教育史研究と邦楽作曲の生活

一人の教育学者(日本教育史専門)が日々の動向と思索をつづる、個人的 な表現の場

鳥取県立図書館において稲村謙一文庫が開設されました

2012年03月10日 23時15分59秒 | 教育研究メモ

 鳥取県立図書館に史料収集へ行ってきたついでに、今ちょうど開かれていた 稲村謙一文庫開設記念展「昭和の生活綴方教育」 を見てきました。素直な感想は、「思っていた以上だった…!」です。

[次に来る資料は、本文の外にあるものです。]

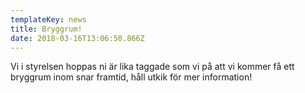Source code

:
 ```yaml
---
templateKey: news
title: Bryggrum!
date: 2018-03-16T13:06:50.866Z
---
```

Vi i styrelsen hoppas ni är lika taggade som vi på att vi kommer få ett bryggrum inom snar framtid, håll utkik för mer information!
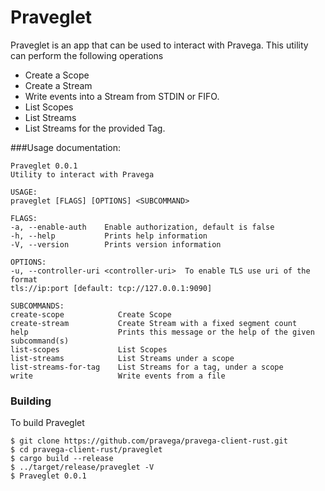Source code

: 
# Praveglet

Praveglet is an app that can be used to interact with Pravega. This utility can perform the following operations
* Create a Scope
* Create a Stream
* Write events into a Stream from STDIN or FIFO.
* List Scopes
* List Streams
* List Streams for the provided Tag.

###Usage documentation:
```
Praveglet 0.0.1
Utility to interact with Pravega

USAGE:
praveglet [FLAGS] [OPTIONS] <SUBCOMMAND>

FLAGS:
-a, --enable-auth    Enable authorization, default is false
-h, --help           Prints help information
-V, --version        Prints version information

OPTIONS:
-u, --controller-uri <controller-uri>  To enable TLS use uri of the format
tls://ip:port [default: tcp://127.0.0.1:9090]

SUBCOMMANDS:
create-scope            Create Scope
create-stream           Create Stream with a fixed segment count
help                    Prints this message or the help of the given subcommand(s)
list-scopes             List Scopes
list-streams            List Streams under a scope
list-streams-for-tag    List Streams for a tag, under a scope
write                   Write events from a file
```

### Building
To build Praveglet
```
$ git clone https://github.com/pravega/pravega-client-rust.git
$ cd pravega-client-rust/praveglet
$ cargo build --release
$ ../target/release/praveglet -V
$ Praveglet 0.0.1
```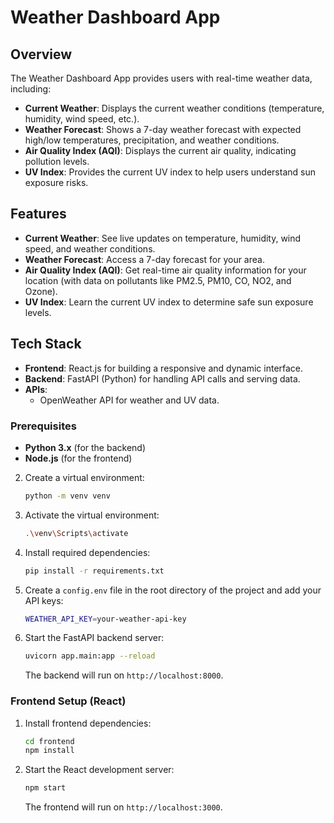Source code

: # Weather Dashboard App

## Overview

The Weather Dashboard App provides users with real-time weather data, including:

- **Current Weather**: Displays the current weather conditions (temperature, humidity, wind speed, etc.).
- **Weather Forecast**: Shows a 7-day weather forecast with expected high/low temperatures, precipitation, and weather conditions.
- **Air Quality Index (AQI)**: Displays the current air quality, indicating pollution levels.
- **UV Index**: Provides the current UV index to help users understand sun exposure risks.

## Features

- **Current Weather**: See live updates on temperature, humidity, wind speed, and weather conditions.
- **Weather Forecast**: Access a 7-day forecast for your area.
- **Air Quality Index (AQI)**: Get real-time air quality information for your location (with data on pollutants like PM2.5, PM10, CO, NO2, and Ozone).
- **UV Index**: Learn the current UV index to determine safe sun exposure levels.

## Tech Stack

- **Frontend**: React.js for building a responsive and dynamic interface.
- **Backend**: FastAPI (Python) for handling API calls and serving data.
- **APIs**: 
  - OpenWeather API for weather and UV data.
### Prerequisites

- **Python 3.x** (for the backend)
- **Node.js** (for the frontend)

2. Create a virtual environment:
    ```bash
    python -m venv venv
    ```

3. Activate the virtual environment:
     ```bash
     .\venv\Scripts\activate
     ```
4. Install required dependencies:
    ```bash
    pip install -r requirements.txt
    ```

5. Create a `config.env` file in the root directory of the project and add your API keys:
    ```bash
    WEATHER_API_KEY=your-weather-api-key
    ```

6. Start the FastAPI backend server:
    ```bash
    uvicorn app.main:app --reload
    ```

   The backend will run on `http://localhost:8000`.

### Frontend Setup (React)

1. Install frontend dependencies:
    ```bash
    cd frontend
    npm install
    ```

3. Start the React development server:
    ```bash
    npm start
    ```

   The frontend will run on `http://localhost:3000`.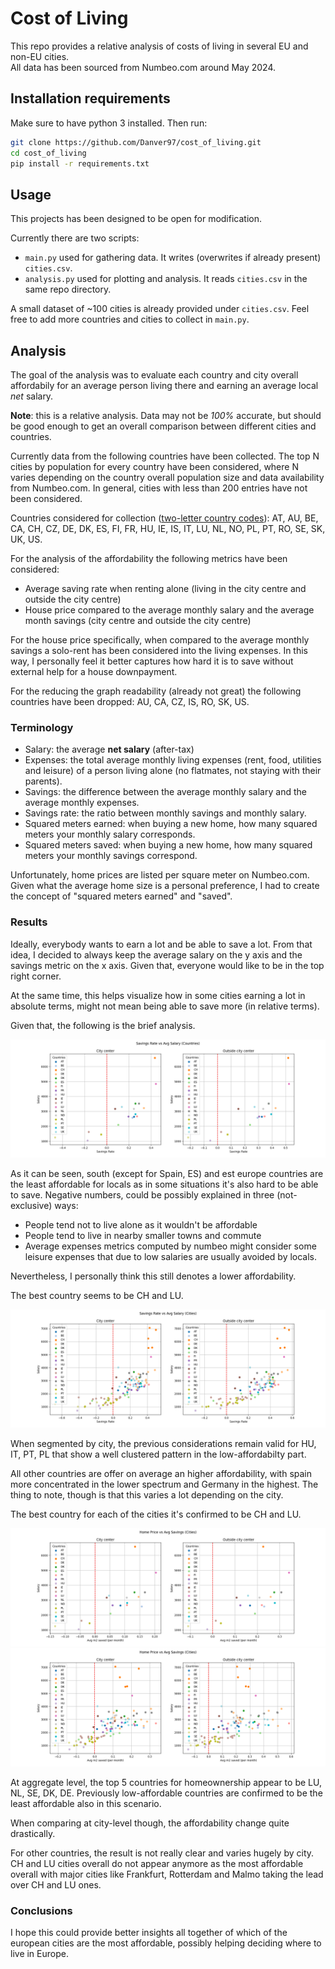 # Cost of Living

This repo provides a relative analysis of costs of living in several EU and non-EU cities.  
All data has been sourced from Numbeo.com around May 2024.

## Installation requirements
Make sure to have python 3 installed. Then run:
```sh
git clone https://github.com/Danver97/cost_of_living.git
cd cost_of_living
pip install -r requirements.txt
```

## Usage

This projects has been designed to be open for modification.

Currently there are two scripts:
- `main.py` used for gathering data. It writes (overwrites if already present) `cities.csv`.
- `analysis.py` used for plotting and analysis. It reads `cities.csv` in the same repo directory.

A small dataset of ~100 cities is already provided under `cities.csv`. Feel free to add more countries and cities to collect in `main.py`.

## Analysis

The goal of the analysis was to evaluate each country and city overall affordabily for an average person living there and earning an average local *net* salary.

**Note**: this is a relative analysis. Data may not be *100%* accurate, but should be good enough to get an overall comparison between different cities and countries.

Currently data from the following countries have been collected. The top N cities by population for every country have been considered, where N varies depending on the country overall population size and data availability from Numbeo.com. In general, cities with less than 200 entries have not been considered.

Countries considered for collection ([two-letter country codes](https://en.wikipedia.org/wiki/List_of_ISO_3166_country_codes)): AT, AU, BE, CA, CH, CZ, DE, DK, ES, FI, FR, HU, IE, IS, IT, LU, NL, NO, PL, PT, RO, SE, SK, UK, US.

For the analysis of the affordability the following metrics have been considered:
- Average saving rate when renting alone (living in the city centre and outside the city centre)
- House price compared to the average monthly salary and the average month savings (city centre and outside the city centre)

For the house price specifically, when compared to the average monthly savings a solo-rent has been considered into the living expenses. In this way, I personally feel it better captures how hard it is to save without external help for a house downpayment.

For the reducing the graph readability (already not great) the following countries have been dropped: AU, CA, CZ, IS, RO, SK, US.

### Terminology
- Salary: the average **net salary** (after-tax)
- Expenses: the total average monthly living expenses (rent, food, utilities and leisure) of a person living alone (no flatmates, not staying with their parents).
- Savings: the difference between the average monthly salary and the average monthly expenses.
- Savings rate: the ratio between monthly savings and monthly salary.
- Squared meters earned: when buying a new home, how many squared meters your monthly salary corresponds.
- Squared meters saved: when buying a new home, how many squared meters your monthly savings correspond.

Unfortunately, home prices are listed per square meter on Numbeo.com. Given what the average home size is a personal preference, I had to create the concept of "squared meters earned" and "saved".

### Results

Ideally, everybody wants to earn a lot and be able to save a lot.
From that idea, I decided to always keep the average salary on the y axis and the savings metric on the x axis. Given that, everyone would like to be in the top right corner.

At the same time, this helps visualize how in some cities earning a lot in absolute terms, might not mean being able to save more (in relative terms).

Given that, the following is the brief analysis.

![Savings vs Avg Salary (Countries)](./img/savings_vs_salary_countries.png)

As it can be seen, south (except for Spain, ES) and est europe countries are the least affordable for locals as in some situations it's also hard to be able to save.
Negative numbers, could be possibly explained in three (not-exclusive) ways:
- People tend not to live alone as it wouldn't be affordable
- People tend to live in nearby smaller towns and commute
- Average expenses metrics computed by numbeo might consider some leisure expenses that due to low salaries are usually avoided by locals.

Nevertheless, I personally think this still denotes a lower affordability.

The best country seems to be CH and LU.

![Savings vs Avg Salary (Cities)](./img/savings_vs_salary_cities.png)

When segmented by city, the previous considerations remain valid for HU, IT, PT, PL that show a well clustered pattern in the low-affordabilty part.

All other countries are offer on average an higher affordability, with spain more concentrated in the lower spectrum and Germany in the highest. The thing to note, though is that this varies a lot depending on the city.

The best country for each of the cities it's confirmed to be CH and LU.

![Home prices vs Avg Salary](./img/home_prices_vs_savings_countries.png)
![Home prices vs Savings](./img/home_prices_vs_savings_cities.png)

At aggregate level, the top 5 countries for homeownership appear to be LU, NL, SE, DK, DE.
Previously low-affordable countries are confirmed to be the least affordable also in this scenario.

When comparing at city-level though, the affordability change quite drastically.

For other countries, the result is not really clear and varies hugely by city. CH and LU cities overall do not appear anymore as the most affordable overall with major cities like Frankfurt, Rotterdam and Malmo taking the lead over CH and LU ones.

### Conclusions

I hope this could provide better insights all together of which of the european cities are the most affordable, possibly helping deciding where to live in Europe.
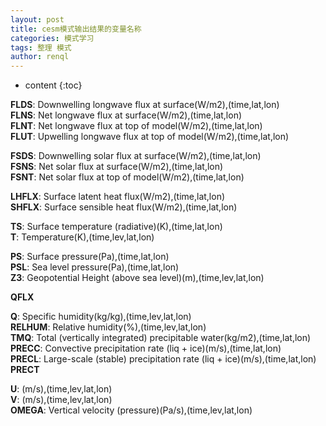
```yaml
---
layout: post
title: cesm模式输出结果的变量名称
categories: 模式学习
tags: 整理 模式
author: renql
---
```


* content
{:toc}

**FLDS**: Downwelling longwave flux at surface(W/m2),(time,lat,lon)  
**FLNS**: Net longwave flux at surface(W/m2),(time,lat,lon)  
**FLNT**: Net longwave flux at top of model(W/m2),(time,lat,lon)  
**FLUT**: Upwelling longwave flux at top of model(W/m2),(time,lat,lon)  




**FSDS**: Downwelling solar flux at surface(W/m2),(time,lat,lon)  
**FSNS**: Net solar flux at surface(W/m2),(time,lat,lon)  
**FSNT**: Net solar flux at top of model(W/m2),(time,lat,lon)  

**LHFLX**: Surface latent heat flux(W/m2),(time,lat,lon)  
**SHFLX**: Surface sensible heat flux(W/m2),(time,lat,lon)  

**TS**:  Surface temperature (radiative)(K),(time,lat,lon)     
**T**: Temperature(K),(time,lev,lat,lon)  

**PS**: Surface pressure(Pa),(time,lat,lon)  
**PSL**: Sea level pressure(Pa),(time,lat,lon)  
**Z3**: Geopotential Height (above sea level)(m),(time,lev,lat,lon)  

**QFLX**
 
**Q**: 	Specific humidity(kg/kg),(time,lev,lat,lon)  
**RELHUM**: Relative humidity(%),(time,lev,lat,lon)  
**TMQ**: Total (vertically integrated) precipitable water(kg/m2),(time,lat,lon)  
**PRECC**: Convective precipitation rate (liq + ice)(m/s),(time,lat,lon)  
**PRECL**: Large-scale (stable) precipitation rate (liq + ice)(m/s),(time,lat,lon)  
**PRECT**

**U**: (m/s),(time,lev,lat,lon)  
**V**: (m/s),(time,lev,lat,lon)  
**OMEGA**: Vertical velocity (pressure)(Pa/s),(time,lev,lat,lon)  

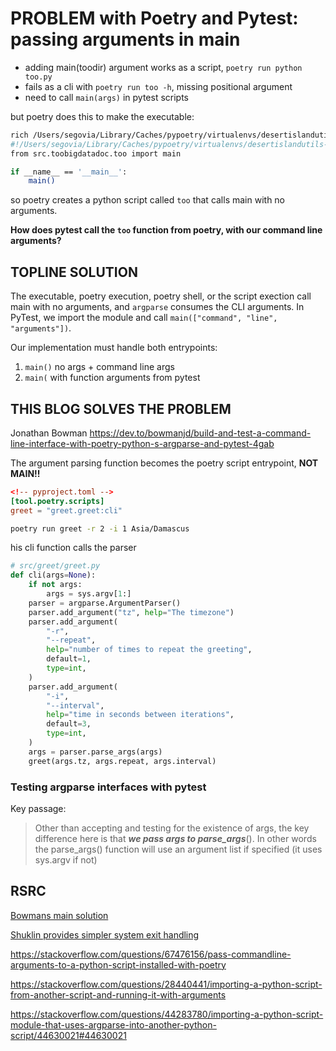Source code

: # PROBLEM with Poetry and Pytest: passing arguments in main
* adding main(toodir) argument works as a script, `poetry run python too.py`
* fails as a cli with `poetry run too -h`, missing positional argument
* need to call `main(args)` in pytest scripts

but poetry does this to make the executable:
```sh
rich /Users/segovia/Library/Caches/pypoetry/virtualenvs/desertislandutils-AVSNhiuH-py3.9/bin/too
#!/Users/segovia/Library/Caches/pypoetry/virtualenvs/desertislandutils-AVSNhiuH-py3.9/bin/python
from src.toobigdatadoc.too import main

if __name__ == '__main__':
    main()
```


so poetry creates a python script called `too` that calls main with no arguments.

**How does pytest call the `too` function from poetry, with our command line arguments?**

## TOPLINE SOLUTION
The executable, poetry execution, poetry shell, or the script exection call main with no arguments, and `argparse` consumes the CLI arguments. In PyTest, we import the module and call `main(["command", "line", "arguments"])`.

Our implementation must handle both entrypoints:
1. `main()` no args + command line args
2. `main(` with function arguments from pytest

## THIS BLOG SOLVES THE PROBLEM
Jonathan Bowman
https://dev.to/bowmanjd/build-and-test-a-command-line-interface-with-poetry-python-s-argparse-and-pytest-4gab

The argument parsing function becomes the poetry script entrypoint, **NOT MAIN!!**

```toml
<!-- pyproject.toml -->
[tool.poetry.scripts]
greet = "greet.greet:cli"
```

```sh
poetry run greet -r 2 -i 1 Asia/Damascus
```

his cli function calls the parser
```py
# src/greet/greet.py
def cli(args=None):
    if not args:
        args = sys.argv[1:]
    parser = argparse.ArgumentParser()
    parser.add_argument("tz", help="The timezone")
    parser.add_argument(
        "-r",
        "--repeat",
        help="number of times to repeat the greeting",
        default=1,
        type=int,
    )
    parser.add_argument(
        "-i",
        "--interval",
        help="time in seconds between iterations",
        default=3,
        type=int,
    )
    args = parser.parse_args(args)
    greet(args.tz, args.repeat, args.interval)
```

### Testing argparse interfaces with pytest
Key passage:
>Other than accepting and testing for the existence of args, the key difference here is that ***we pass args to parse_args***(). In other words the parse_args() function will use an argument list if specified (it uses sys.argv if not)

## RSRC
[Bowmans main solution](https://dev.to/bowmanjd/build-and-test-a-command-line-interface-with-poetry-python-s-argparse-and-pytest-4gab)

[Shuklin provides simpler system exit handling](https://medium.com/python-pandemonium/testing-sys-exit-with-pytest-10c6e5f7726f)

https://stackoverflow.com/questions/67476156/pass-commandline-arguments-to-a-python-script-installed-with-poetry

https://stackoverflow.com/questions/28440441/importing-a-python-script-from-another-script-and-running-it-with-arguments

https://stackoverflow.com/questions/44283780/importing-a-python-script-module-that-uses-argparse-into-another-python-script/44630021#44630021
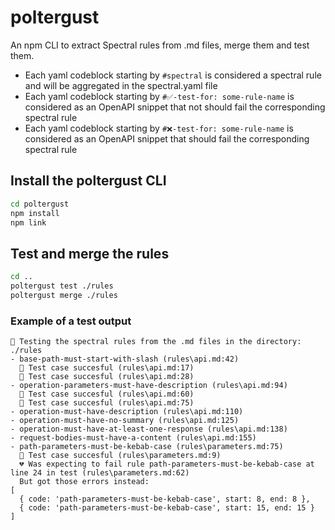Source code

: # poltergust

An npm CLI to extract Spectral rules from .md files, merge them and test them.

- Each yaml codeblock starting by `#spectral` is considered a spectral rule and will be aggregated in the spectral.yaml file
- Each yaml codeblock starting by `#✅-test-for: some-rule-name` is considered as an OpenAPI snippet that not should fail the corresponding spectral rule
- Each yaml codeblock starting by `#❌-test-for: some-rule-name` is considered as an OpenAPI snippet that should fail the corresponding spectral rule

## Install the poltergust CLI

```sh
cd poltergust
npm install
npm link
```

## Test and merge the rules

```sh
cd ..
poltergust test ./rules
poltergust merge ./rules
```

### Example of a test output

```
🔎 Testing the spectral rules from the .md files in the directory: ./rules
- base-path-must-start-with-slash (rules\api.md:42)
  🧪 Test case succesful (rules\api.md:17)
  🧪 Test case succesful (rules\api.md:28)
- operation-parameters-must-have-description (rules\api.md:94)
  🧪 Test case succesful (rules\api.md:60)
  🧪 Test case succesful (rules\api.md:75)
- operation-must-have-description (rules\api.md:110)
- operation-must-have-no-summary (rules\api.md:125)
- operation-must-have-at-least-one-response (rules\api.md:138)
- request-bodies-must-have-a-content (rules\api.md:155)
- path-parameters-must-be-kebab-case (rules\parameters.md:75)
  🧪 Test case succesful (rules\parameters.md:9)
  💔 Was expecting to fail rule path-parameters-must-be-kebab-case at line 24 in test (rules\parameters.md:62)
  But got those errors instead:
[
  { code: 'path-parameters-must-be-kebab-case', start: 8, end: 8 },
  { code: 'path-parameters-must-be-kebab-case', start: 15, end: 15 }
]
```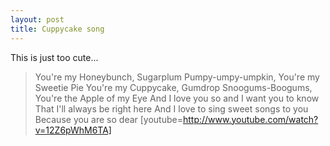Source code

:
 ```yaml
---
layout: post
title: Cuppycake song
---
```


This is just too cute...

> You're my Honeybunch, Sugarplum Pumpy-umpy-umpkin, You're my Sweetie Pie You're my Cuppycake, Gumdrop Snoogums-Boogums, You're the Apple of my Eye And I love you so and I want you to know That I'll always be right here And I love to sing sweet songs to you Because you are so dear
[youtube=http://www.youtube.com/watch?v=12Z6pWhM6TA]
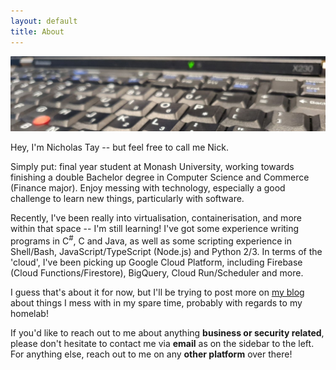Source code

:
 ```yaml
---
layout: default
title: About
---
```


![Cover photo: My ThinkPad X230 laptop with a X220 keyboard modded in](/assets/cover.jpg)

Hey, I'm Nicholas Tay -- but feel free to call me Nick.

Simply put: final year student at Monash University, working towards finishing a double Bachelor degree in Computer Science and Commerce (Finance major). Enjoy messing with technology, especially a good challenge to learn new things, particularly with software.

Recently, I've been really into virtualisation, containerisation, and more within that space -- I'm still learning! I've got some experience writing programs in C<sup>#</sup>, C and Java, as well as some scripting experience in Shell/Bash, JavaScript/TypeScript (Node.js) and Python 2/3. In terms of the 'cloud', I've been picking up Google Cloud Platform, including Firebase (Cloud Functions/Firestore), BigQuery, Cloud Run/Scheduler and more.

I guess that's about it for now, but I'll be trying to post more on [my blog](/posts) about things I mess with in my spare time, probably with regards to my homelab!

If you'd like to reach out to me about anything **business or security related**, please don't hesitate to contact me via **email** as on the sidebar to the left. For anything else, reach out to me on any **other platform** over there!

 稲村謙一(1906~2005)は、鳥取県の生活綴方(綴方とは作文のこと)・児童詩指導の代表的担い手の一人です(『国・語・人』の同人)。大正15(1926)年から昭和39(1964)年まで県内で小学校教員を勤め、戦後は鳥取県国語教育研究会長をも勤めました。歌人・詩人でもあります。
 生活綴方教育というのは、戦前・戦後(1910年代頃から)において、既成の学問内容からではなく、子どもの生活から教育を作りだそうとした教育思想・実践です。稲村は、鳥取の生活綴方教育の実践者として、峰地光重・佐々井秀緒などの次に上がってくる人物のうちの一人です。そんなビッグネームの文庫が、このたび遺族から大量の書籍雑誌・史料群が提供されたことを受け、鳥取県立図書館に開設されました。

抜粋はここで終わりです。